-- RECORDS SHOWN --

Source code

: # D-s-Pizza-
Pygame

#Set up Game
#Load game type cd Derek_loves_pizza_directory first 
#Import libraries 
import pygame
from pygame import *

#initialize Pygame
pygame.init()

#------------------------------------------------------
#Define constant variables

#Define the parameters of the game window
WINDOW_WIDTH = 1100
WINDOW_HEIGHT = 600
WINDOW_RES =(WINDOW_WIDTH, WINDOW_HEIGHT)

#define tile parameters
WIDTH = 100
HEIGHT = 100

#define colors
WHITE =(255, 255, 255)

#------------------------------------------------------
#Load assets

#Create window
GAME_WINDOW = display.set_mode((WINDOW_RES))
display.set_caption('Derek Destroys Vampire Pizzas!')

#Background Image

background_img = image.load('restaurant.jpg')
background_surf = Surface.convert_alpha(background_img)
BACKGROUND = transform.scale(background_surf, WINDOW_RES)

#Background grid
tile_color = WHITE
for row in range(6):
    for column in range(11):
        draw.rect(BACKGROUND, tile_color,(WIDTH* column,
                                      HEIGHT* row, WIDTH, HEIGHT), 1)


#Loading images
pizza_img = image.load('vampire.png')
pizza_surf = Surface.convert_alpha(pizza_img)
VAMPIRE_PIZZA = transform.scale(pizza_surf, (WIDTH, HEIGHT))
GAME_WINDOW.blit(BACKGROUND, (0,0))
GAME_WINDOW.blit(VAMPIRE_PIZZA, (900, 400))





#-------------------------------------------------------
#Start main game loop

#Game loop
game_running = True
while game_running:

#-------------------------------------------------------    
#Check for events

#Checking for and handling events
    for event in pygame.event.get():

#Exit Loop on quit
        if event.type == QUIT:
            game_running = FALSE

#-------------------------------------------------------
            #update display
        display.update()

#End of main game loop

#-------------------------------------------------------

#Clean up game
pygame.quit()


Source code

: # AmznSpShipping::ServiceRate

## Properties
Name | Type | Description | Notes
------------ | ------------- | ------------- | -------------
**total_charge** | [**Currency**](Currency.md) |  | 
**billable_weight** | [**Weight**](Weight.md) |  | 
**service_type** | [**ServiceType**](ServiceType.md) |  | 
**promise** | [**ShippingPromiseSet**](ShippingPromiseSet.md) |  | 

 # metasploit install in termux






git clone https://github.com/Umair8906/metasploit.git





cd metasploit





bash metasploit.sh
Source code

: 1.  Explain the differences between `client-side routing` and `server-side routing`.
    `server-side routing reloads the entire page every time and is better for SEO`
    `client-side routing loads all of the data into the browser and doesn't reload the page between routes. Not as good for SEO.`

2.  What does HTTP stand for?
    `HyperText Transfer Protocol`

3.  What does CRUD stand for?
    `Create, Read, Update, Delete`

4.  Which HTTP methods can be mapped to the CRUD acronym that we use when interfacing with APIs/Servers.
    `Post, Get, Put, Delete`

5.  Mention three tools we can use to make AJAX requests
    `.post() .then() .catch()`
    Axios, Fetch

-- WORK REQUIRED --
Each line with the word "main" in the records above belongs in the result; copy all of them.

-- ANSWER SPACE --
#Start main game loop
#End of main game loop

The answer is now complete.